I struggled greatly with her diagnosis, especially when my Addison’s flared up that year. I was complaining to my friend about how awful my disease was, and how just frustrated at life I was. And then I paused as it hit me. My disease could still allow me to live a “normal” life. Kara’s disease could kill her.
She did beat it once. Then it came back.
I remember sitting with her late in the dorm lobby one night before she left for the hospital again. She didn’t know if she would return to our college. She didn’t know what would happen. Kara was well known for always having a smile and always being optimistic. But this time, she was tired. She just sat there crying, scared, and angry. She had already beaten Leukemia. Why did it come back? Why do diseases happen? She had planned out her life. She was going to teach electronics to high school students. And she was going to be damn good at it.

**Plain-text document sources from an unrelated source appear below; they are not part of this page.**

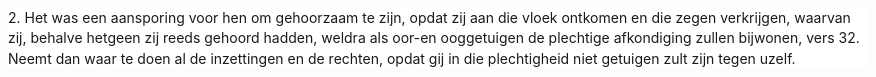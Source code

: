 2\. Het was een aansporing voor hen om gehoorzaam te zijn, opdat zij aan die vloek ontkomen en die zegen verkrijgen, waarvan zij, behalve hetgeen zij reeds gehoord hadden, weldra als oor-en ooggetuigen de plechtige afkondiging zullen bijwonen, vers 32. Neemt dan waar te doen al de inzettingen en de rechten, opdat gij in die plechtigheid niet getuigen zult zijn tegen uzelf.

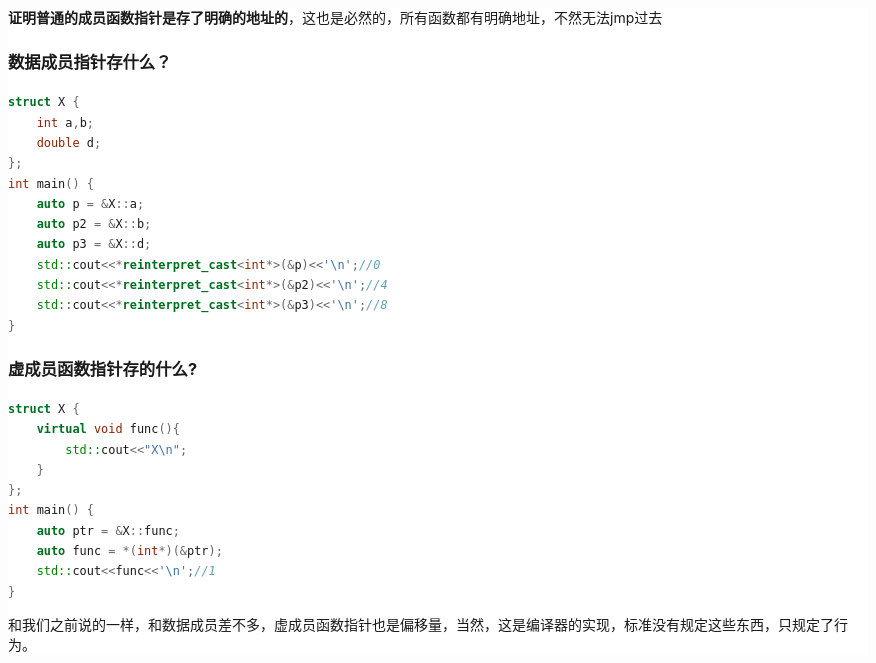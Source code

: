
 ```cpp
```
**证明普通的成员函数指针是存了明确的地址的**，这也是必然的，所有函数都有明确地址，不然无法jmp过去

### 数据成员指针存什么？
```cpp
struct X {
	int a,b;
    double d;
};
int main() {
	auto p = &X::a;
	auto p2 = &X::b;
	auto p3 = &X::d;
    std::cout<<*reinterpret_cast<int*>(&p)<<'\n';//0
    std::cout<<*reinterpret_cast<int*>(&p2)<<'\n';//4
    std::cout<<*reinterpret_cast<int*>(&p3)<<'\n';//8
}
```
### 虚成员函数指针存的什么?
```cpp
struct X {
	virtual void func(){
        std::cout<<"X\n";
    }
};
int main() {
    auto ptr = &X::func;
    auto func = *(int*)(&ptr);
    std::cout<<func<<'\n';//1
}
```
和我们之前说的一样，和数据成员差不多，虚成员函数指针也是偏移量，当然，这是编译器的实现，标准没有规定这些东西，只规定了行为。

I didn’t have any answers for her. All I could do was hug her, listen to her, and cry with her.
Cancer is an odd thing.
It can strike suddenly, and with a vengeance. Kara died on her 22nd Birthday. We were thankful that she was no longer in constant pain, but a cruel cancer had stolen one of the most bright and cheerful women I have ever known.
For a little while after her death, I forbid myself to complain about living with Addison’s Disease. I could at least still function with my disease. Kara’s disease killed her.
But that is not a healthy way to cope.
Addison’s Disease does suck at times. Actually, my optimism and cheery outlook on life will not allow me to mention how it is awful pretty much 100% of the time. But stating that I’m better off than a “Cancer Patient” is not beneficial.
I am allowed to mention the discomforts of my disease. I am allowed to state at times that this disease is scary. At times I get scared. But as a whole, I can choose to remain optimistic. I can choose to focus on the positive in life. I will choose to remain Clearly Alive.
And Kara, I still love and miss you.